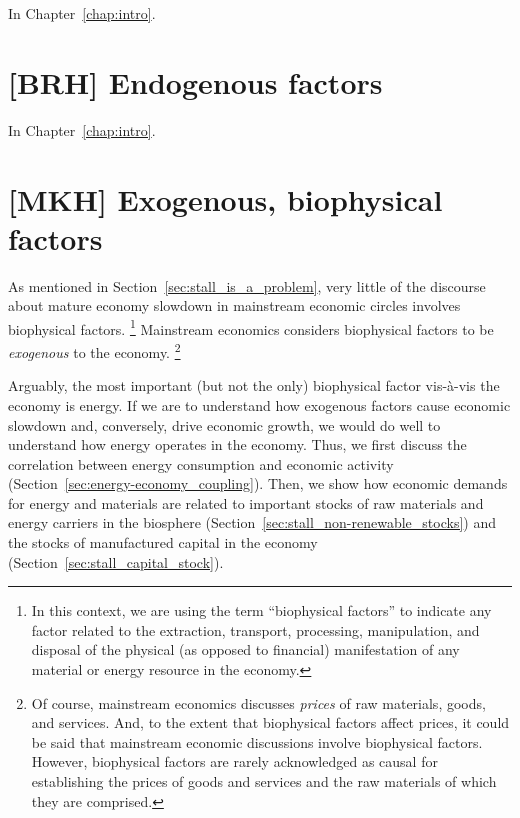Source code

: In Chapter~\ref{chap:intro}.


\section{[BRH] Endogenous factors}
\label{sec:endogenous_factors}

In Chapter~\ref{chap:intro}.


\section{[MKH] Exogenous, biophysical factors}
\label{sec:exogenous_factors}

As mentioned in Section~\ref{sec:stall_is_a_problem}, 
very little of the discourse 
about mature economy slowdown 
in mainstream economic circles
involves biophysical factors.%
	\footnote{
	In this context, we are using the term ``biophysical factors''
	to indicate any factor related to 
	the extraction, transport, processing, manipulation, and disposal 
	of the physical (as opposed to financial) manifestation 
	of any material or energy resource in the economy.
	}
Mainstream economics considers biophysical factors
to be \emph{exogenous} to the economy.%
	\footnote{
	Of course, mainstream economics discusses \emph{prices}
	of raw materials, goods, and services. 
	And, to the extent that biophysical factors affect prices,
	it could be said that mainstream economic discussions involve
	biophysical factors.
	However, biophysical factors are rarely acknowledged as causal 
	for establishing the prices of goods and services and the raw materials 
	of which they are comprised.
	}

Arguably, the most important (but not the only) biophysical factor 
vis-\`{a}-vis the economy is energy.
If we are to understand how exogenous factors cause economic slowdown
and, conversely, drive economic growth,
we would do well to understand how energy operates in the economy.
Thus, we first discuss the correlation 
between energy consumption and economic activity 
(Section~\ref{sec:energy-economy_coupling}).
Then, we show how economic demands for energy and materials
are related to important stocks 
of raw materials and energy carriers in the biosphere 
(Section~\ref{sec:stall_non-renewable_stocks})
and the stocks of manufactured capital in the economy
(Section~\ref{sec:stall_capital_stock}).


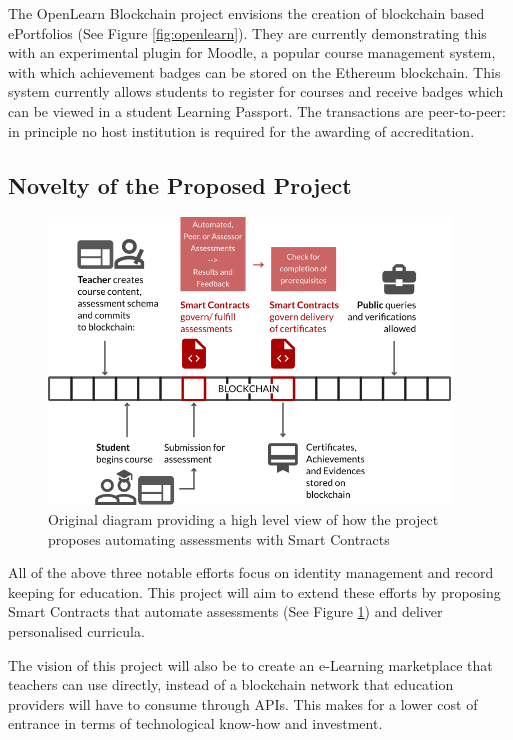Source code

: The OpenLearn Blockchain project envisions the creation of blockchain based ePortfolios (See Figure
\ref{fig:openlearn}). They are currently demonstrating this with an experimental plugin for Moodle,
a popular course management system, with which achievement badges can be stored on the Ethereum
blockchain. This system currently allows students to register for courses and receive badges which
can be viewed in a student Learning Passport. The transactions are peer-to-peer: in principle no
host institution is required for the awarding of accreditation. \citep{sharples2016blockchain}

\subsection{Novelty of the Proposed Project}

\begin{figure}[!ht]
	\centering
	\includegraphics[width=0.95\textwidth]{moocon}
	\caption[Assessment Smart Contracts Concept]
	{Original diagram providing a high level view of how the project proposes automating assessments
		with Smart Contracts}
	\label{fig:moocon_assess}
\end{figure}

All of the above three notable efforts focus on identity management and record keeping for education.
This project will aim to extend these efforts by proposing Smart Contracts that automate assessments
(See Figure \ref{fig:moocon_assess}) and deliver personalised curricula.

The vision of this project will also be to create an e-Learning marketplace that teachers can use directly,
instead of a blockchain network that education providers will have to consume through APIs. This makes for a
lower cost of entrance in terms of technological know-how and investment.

● ● ● ●

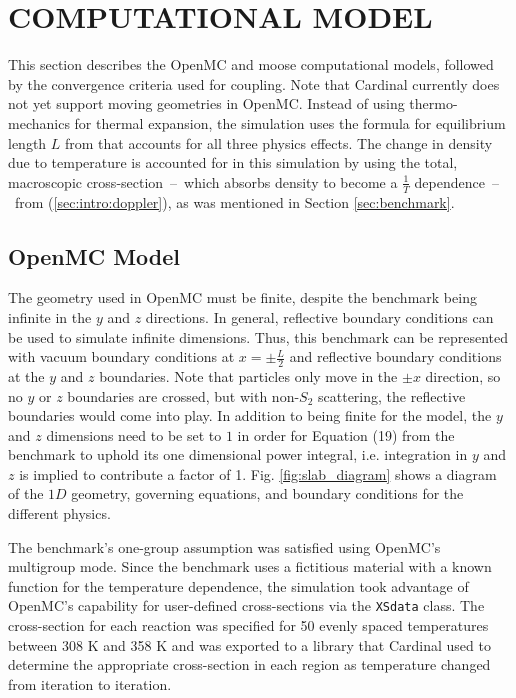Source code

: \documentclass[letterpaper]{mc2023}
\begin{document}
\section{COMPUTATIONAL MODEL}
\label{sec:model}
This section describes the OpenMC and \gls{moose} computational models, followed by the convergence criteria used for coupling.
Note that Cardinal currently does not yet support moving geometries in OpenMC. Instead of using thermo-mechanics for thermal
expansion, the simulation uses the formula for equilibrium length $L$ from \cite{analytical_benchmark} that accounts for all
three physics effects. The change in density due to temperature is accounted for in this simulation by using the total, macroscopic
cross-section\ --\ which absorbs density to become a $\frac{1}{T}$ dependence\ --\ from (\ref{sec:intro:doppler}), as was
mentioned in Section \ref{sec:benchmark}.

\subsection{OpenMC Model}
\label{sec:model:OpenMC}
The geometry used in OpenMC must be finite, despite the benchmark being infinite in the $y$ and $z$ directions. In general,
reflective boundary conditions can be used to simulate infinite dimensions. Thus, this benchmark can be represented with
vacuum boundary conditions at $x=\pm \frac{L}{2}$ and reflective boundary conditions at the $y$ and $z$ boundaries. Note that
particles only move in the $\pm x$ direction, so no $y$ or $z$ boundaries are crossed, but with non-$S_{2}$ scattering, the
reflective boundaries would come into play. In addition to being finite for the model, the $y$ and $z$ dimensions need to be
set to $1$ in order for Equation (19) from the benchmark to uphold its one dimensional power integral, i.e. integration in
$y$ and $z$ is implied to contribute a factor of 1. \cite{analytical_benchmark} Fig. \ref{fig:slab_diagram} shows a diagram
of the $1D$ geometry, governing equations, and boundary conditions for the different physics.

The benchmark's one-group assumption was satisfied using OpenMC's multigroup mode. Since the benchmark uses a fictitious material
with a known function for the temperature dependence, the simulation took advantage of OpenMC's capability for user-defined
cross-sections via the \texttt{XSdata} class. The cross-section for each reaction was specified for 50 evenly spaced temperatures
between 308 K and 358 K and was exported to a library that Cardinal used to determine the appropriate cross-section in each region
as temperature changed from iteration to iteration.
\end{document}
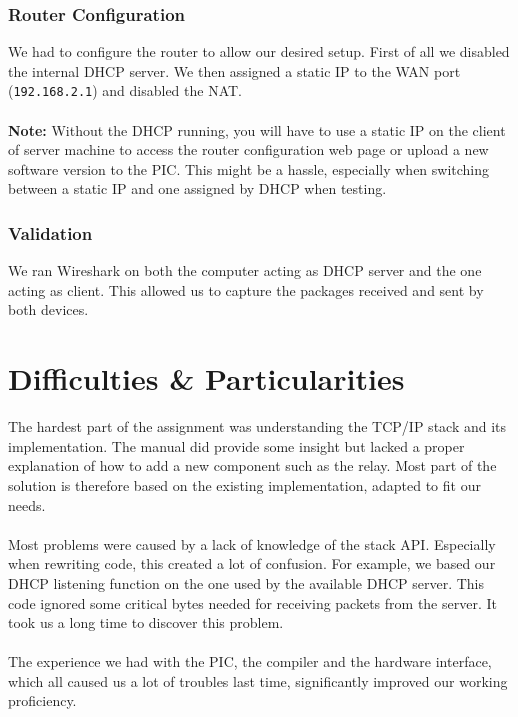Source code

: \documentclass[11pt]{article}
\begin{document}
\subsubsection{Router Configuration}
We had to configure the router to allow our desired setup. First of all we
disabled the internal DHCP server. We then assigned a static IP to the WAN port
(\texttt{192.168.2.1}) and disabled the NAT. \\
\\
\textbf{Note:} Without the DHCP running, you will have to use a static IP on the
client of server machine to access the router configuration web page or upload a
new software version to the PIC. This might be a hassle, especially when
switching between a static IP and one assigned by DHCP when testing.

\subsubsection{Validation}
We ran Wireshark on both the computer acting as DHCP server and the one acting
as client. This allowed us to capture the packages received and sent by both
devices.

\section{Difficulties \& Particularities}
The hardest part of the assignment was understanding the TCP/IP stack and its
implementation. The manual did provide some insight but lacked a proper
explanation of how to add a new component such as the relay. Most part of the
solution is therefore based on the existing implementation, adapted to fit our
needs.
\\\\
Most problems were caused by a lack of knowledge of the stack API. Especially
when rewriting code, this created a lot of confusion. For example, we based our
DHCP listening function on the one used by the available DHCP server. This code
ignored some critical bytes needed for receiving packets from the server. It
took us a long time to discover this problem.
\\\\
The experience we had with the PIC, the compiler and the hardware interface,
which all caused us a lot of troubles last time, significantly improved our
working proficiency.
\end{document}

● ● ● ●

ACTIVITY:
Out of the records above, please copy exactly the lines from the line with "between 308 K" up to and including the line with "explanation of how", minus the pictures.

REPLY:
between 308 K and 358 K and was exported to a library that Cardinal used to determine the appropriate cross-section in each region
as temperature changed from iteration to iteration.
\end{document}
Source code

: \documentclass[11pt]{article}
\begin{document}
\subsubsection{Router Configuration}
We had to configure the router to allow our desired setup. First of all we
disabled the internal DHCP server. We then assigned a static IP to the WAN port
(\texttt{192.168.2.1}) and disabled the NAT. \\
\\
\textbf{Note:} Without the DHCP running, you will have to use a static IP on the
client of server machine to access the router configuration web page or upload a
new software version to the PIC. This might be a hassle, especially when
switching between a static IP and one assigned by DHCP when testing.

\subsubsection{Validation}
We ran Wireshark on both the computer acting as DHCP server and the one acting
as client. This allowed us to capture the packages received and sent by both
devices.

\section{Difficulties \& Particularities}
The hardest part of the assignment was understanding the TCP/IP stack and its
implementation. The manual did provide some insight but lacked a proper
explanation of how to add a new component such as the relay. Most part of the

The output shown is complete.